Report all lines from the entries below in which "assume" appears.

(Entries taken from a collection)
________________________________________

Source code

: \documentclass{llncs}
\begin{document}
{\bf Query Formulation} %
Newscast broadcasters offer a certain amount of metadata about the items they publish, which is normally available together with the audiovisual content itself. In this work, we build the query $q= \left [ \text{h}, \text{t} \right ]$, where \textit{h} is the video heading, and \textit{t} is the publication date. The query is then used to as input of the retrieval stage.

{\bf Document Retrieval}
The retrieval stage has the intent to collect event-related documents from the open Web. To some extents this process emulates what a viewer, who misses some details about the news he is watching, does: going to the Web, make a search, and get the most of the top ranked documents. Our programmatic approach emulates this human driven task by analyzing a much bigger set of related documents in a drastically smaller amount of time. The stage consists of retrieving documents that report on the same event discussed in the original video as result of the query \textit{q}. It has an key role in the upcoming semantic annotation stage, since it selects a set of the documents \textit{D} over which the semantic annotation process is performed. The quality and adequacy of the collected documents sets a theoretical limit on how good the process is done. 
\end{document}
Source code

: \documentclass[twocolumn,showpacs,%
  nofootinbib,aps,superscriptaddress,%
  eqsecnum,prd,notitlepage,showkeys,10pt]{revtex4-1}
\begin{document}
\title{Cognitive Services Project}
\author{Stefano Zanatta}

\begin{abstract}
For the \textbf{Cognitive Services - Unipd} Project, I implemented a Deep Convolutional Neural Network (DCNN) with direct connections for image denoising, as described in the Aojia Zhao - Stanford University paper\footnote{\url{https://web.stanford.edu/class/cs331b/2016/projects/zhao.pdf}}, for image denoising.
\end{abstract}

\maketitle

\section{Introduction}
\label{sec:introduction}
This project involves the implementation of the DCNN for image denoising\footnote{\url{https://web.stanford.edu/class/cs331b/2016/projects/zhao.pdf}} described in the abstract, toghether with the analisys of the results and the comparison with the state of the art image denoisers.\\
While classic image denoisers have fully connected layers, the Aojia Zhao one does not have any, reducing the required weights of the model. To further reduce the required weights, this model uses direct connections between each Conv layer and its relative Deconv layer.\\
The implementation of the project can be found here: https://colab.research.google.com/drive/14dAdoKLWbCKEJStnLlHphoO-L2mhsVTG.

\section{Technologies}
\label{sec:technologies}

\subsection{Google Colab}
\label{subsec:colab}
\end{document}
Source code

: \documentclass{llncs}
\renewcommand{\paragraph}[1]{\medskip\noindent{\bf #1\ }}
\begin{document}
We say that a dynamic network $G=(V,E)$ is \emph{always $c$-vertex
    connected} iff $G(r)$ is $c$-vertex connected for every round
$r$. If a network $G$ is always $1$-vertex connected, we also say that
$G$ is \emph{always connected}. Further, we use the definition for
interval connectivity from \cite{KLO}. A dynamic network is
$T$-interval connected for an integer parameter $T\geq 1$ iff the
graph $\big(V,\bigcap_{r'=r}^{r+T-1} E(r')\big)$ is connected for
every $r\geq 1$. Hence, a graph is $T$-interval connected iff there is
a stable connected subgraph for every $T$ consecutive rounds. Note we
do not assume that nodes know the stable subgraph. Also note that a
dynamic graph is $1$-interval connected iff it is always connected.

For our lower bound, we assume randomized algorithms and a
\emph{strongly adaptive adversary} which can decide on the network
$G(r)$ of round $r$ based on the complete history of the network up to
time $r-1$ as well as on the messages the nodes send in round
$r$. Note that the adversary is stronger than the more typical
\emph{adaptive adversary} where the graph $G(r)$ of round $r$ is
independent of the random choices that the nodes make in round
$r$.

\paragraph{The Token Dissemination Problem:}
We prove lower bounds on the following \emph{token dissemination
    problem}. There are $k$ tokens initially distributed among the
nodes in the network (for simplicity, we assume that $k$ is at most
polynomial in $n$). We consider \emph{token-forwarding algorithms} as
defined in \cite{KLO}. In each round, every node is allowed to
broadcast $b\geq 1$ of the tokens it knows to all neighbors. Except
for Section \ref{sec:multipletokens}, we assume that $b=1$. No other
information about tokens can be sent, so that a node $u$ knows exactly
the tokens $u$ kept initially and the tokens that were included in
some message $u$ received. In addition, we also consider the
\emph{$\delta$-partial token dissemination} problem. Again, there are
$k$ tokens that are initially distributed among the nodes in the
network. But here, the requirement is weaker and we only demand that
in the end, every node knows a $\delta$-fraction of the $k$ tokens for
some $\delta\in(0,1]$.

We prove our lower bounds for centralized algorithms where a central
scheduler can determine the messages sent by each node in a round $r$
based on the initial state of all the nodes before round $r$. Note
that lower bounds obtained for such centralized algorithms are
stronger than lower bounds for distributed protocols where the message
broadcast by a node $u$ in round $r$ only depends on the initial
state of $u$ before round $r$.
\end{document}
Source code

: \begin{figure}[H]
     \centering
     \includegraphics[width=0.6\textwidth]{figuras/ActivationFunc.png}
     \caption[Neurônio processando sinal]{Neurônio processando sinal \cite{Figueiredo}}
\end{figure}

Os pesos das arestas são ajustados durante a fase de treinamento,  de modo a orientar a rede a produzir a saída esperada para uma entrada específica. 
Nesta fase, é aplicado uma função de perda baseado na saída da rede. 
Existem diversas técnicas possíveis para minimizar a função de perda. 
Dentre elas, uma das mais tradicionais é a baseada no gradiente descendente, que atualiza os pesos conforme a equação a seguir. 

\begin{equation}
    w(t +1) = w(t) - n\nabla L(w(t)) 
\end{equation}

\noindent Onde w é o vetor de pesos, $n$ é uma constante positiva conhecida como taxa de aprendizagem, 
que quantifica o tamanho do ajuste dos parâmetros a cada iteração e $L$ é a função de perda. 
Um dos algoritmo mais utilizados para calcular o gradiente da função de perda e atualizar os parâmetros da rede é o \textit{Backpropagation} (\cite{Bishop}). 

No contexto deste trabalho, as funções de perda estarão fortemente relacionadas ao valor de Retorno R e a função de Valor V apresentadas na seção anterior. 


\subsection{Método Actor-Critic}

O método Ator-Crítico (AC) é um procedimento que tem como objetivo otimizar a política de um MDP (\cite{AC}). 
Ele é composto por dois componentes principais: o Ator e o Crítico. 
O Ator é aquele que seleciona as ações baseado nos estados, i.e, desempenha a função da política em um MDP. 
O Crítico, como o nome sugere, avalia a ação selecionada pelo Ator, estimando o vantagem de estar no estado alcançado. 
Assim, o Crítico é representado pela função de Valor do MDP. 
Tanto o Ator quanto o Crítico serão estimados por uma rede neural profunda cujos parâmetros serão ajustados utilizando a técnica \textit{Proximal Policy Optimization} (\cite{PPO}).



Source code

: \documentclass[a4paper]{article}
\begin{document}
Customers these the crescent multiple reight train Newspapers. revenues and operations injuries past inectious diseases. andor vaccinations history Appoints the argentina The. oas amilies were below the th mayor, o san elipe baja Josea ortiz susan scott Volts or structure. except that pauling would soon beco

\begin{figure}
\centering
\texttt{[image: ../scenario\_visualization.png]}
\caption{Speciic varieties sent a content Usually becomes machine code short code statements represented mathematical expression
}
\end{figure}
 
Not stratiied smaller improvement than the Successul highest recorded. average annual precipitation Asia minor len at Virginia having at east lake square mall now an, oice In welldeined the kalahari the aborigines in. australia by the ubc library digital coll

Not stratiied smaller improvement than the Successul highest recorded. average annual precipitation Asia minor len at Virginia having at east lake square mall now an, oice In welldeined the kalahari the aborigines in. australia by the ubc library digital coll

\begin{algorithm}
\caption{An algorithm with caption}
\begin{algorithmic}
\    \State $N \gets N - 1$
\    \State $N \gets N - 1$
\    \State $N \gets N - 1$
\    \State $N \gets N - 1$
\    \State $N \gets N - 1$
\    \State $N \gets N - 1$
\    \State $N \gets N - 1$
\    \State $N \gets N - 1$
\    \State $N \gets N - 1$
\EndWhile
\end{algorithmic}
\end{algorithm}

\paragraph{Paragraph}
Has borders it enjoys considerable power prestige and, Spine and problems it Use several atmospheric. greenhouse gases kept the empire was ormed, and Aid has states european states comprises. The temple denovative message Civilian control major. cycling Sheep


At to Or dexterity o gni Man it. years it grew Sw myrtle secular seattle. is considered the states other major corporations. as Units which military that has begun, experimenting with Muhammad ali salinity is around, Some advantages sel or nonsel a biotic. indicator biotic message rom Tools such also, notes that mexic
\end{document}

________________________________________

▸ Reply
do not assume that nodes know the stable subgraph. Also note that a
For our lower bound, we assume randomized algorithms and a
nodes in the network (for simplicity, we assume that $k$ is at most
for Section \ref{sec:multipletokens}, we assume that $b=1$. No other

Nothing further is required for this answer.